At the outset, the ABA’s report makes plain that the suggestions contained therein are just that, suggestions. Acknowledging that the rules around litigation finance is very much jurisdiction-dependent, the report aim to identify “issues that should be considered before entering into a litigation funding arrangement.” At the heart of the ABA’s suggestions are four concrete suggestions for “best practices” — practices that are applicable irrespective of the type of dispute being funded or the funding structure used.
First, ad hoc arrangements are disfavored. As with any investment, a written contract setting forth the terms and responsibilities of each side of the transaction is recommended. Second, despite the temptation for a sophisticated investor to take an activist approach to managing the litigation, “the litigation funding arrangement should assure that the client remains in control of the case.” Third, the parties should contract on what happens if things go sideways — as they are wont to do in litigation. Fourth, everyone is asked to understand, and act, as if the deal documents will ultimately see the light of day.
Remembering that these are just recommendations for “best practices,” and not binding, does little to assuage those whose regular approach to the diligence and handling of patent-focused litigation finance may differ from the ABA’s apparent preferences. For one, investors in patent disputes may be as — or even more — sophisticated about patent litigation strategy and settlement tactics than the IP owner. Such investors would clearly be hampered by any bright-line rules against involvement in settlement. To be fair, the ABA’s report does contemplate the possibility that a funder will assume a settlement role — but never at the expense of the client’s ability to determine what is in the client’s best interest. Likewise, funders in patent cases are keen to know that the law firm litigating on behalf of the patent owner believes in the case. Even if that means that the law firm supplements its guidance on the case’s prospects as the case unfolds. Because so much of patent litigation is responsive to arguments made by defendants — arguments that sometimes, but not always, can be anticipated and discussed beforehand — there really is no way for the relationship to operate otherwise. At least if the funder wants to keep track of their investment at even a minimum level.
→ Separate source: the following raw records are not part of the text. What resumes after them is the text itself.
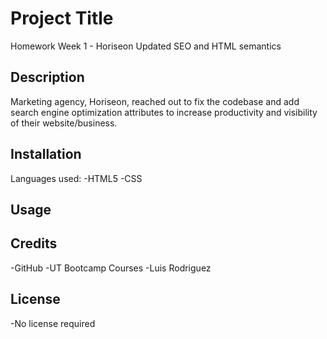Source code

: # Project Title
Homework Week 1 - Horiseon Updated SEO and HTML semantics

## Description 
Marketing agency, Horiseon, reached out to fix the codebase and add search engine optimization attributes to increase productivity and visibility of their website/business.



## Installation

Languages used: 
-HTML5
-CSS


## Usage 




## Credits

-GitHub
-UT Bootcamp Courses
-Luis Rodriguez


## License

-No  license required

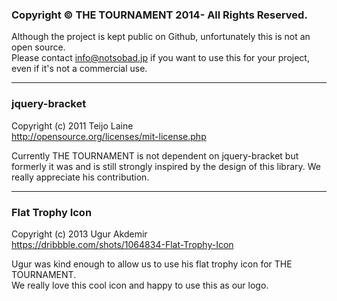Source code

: ### Copyright © THE TOURNAMENT 2014- All Rights Reserved.

Although the project is kept public on Github, unfortunately this is not an open source.  
Please contact info@notsobad.jp if you want to use this for your project, even if it's not a commercial use.

---

### jquery-bracket
Copyright (c) 2011 Teijo Laine  
http://opensource.org/licenses/mit-license.php

Currently THE TOURNAMENT is not dependent on jquery-bracket but formerly it was and is still strongly inspired by the design of this library.
We really appreciate his contribution.

---

### Flat Trophy Icon
Copyright (c) 2013 Ugur Akdemir  
https://dribbble.com/shots/1064834-Flat-Trophy-Icon

Ugur was kind enough to allow us to use his flat trophy icon for THE TOURNAMENT.  
We really love this cool icon and happy to use this as our logo.

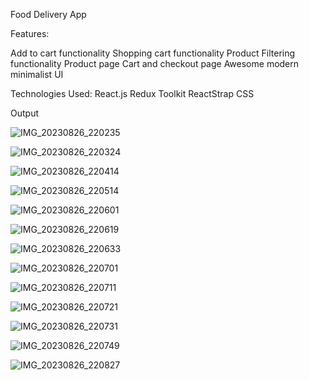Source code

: Food Delivery App

Features:

Add to cart functionality
Shopping cart functionality
Product Filtering functionality
Product page
Cart and checkout page
Awesome modern minimalist UI

Technologies Used:
React.js
Redux Toolkit
ReactStrap
CSS

Output

![IMG_20230826_220235](https://github.com/Maclynmac/Food-Delivery-App/assets/118000127/f70e372b-6d22-4821-95f4-ce5d2c627bae)

![IMG_20230826_220324](https://github.com/Maclynmac/Food-Delivery-App/assets/118000127/92afe27c-c4f8-49f1-8492-0d2c332ea9ca)

![IMG_20230826_220414](https://github.com/Maclynmac/Food-Delivery-App/assets/118000127/1e8f1fe6-ef2a-48a3-ae4c-e1356fbb9475)

![IMG_20230826_220514](https://github.com/Maclynmac/Food-Delivery-App/assets/118000127/806a09f6-caca-4f5e-8e21-c9153552b9a0)

![IMG_20230826_220601](https://github.com/Maclynmac/Food-Delivery-App/assets/118000127/2edc7698-2c3a-4684-9f69-4c38f7b45a92)

![IMG_20230826_220619](https://github.com/Maclynmac/Food-Delivery-App/assets/118000127/a3b89a32-9ead-4195-aca6-4a606bbfdb71)

![IMG_20230826_220633](https://github.com/Maclynmac/Food-Delivery-App/assets/118000127/dc60a002-daaf-49e7-acc3-f8b7193c8d39)

![IMG_20230826_220701](https://github.com/Maclynmac/Food-Delivery-App/assets/118000127/a248b95e-50b7-4ccb-a527-d4f776d9e128)

![IMG_20230826_220711](https://github.com/Maclynmac/Food-Delivery-App/assets/118000127/33ec9578-9df6-4445-b67e-adeb107e5c66)

![IMG_20230826_220721](https://github.com/Maclynmac/Food-Delivery-App/assets/118000127/17de38a0-9b97-410e-9b27-7513df38646e)

![IMG_20230826_220731](https://github.com/Maclynmac/Food-Delivery-App/assets/118000127/cd966697-740e-417d-875a-7077ab6d5b62)

![IMG_20230826_220749](https://github.com/Maclynmac/Food-Delivery-App/assets/118000127/c20b2ed9-2136-48a1-86da-d6a5ee6e6e49)

![IMG_20230826_220827](https://github.com/Maclynmac/Food-Delivery-App/assets/118000127/738ed3a6-b170-43c9-b0a6-c3261621048e)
Ultimately, the true best practices when it comes to litigation funding of patent cases are those that best align interests between all the parties to the deal, while also respecting the boundaries of the attorney-client relationship and the ethical obligations of the lawyers involved. Moreover, interests must be aligned to prevent the litigation finance arrangement from hampering the prosecution of the case on the merits, or from serving as a hindrance (rather than aid) to settlement. Done right, litigation finance can be a critical component for a successful patent enforcement case or campaign. But investors must be savvy and commit their attention and resources to a robust diligence process, engaging shadow counsel (where appropriate,) and open communication with the lawyers and client. As the ABA reminds us, litigation finance can present “issues” — issues that command the thoughtful attention of all stakeholders.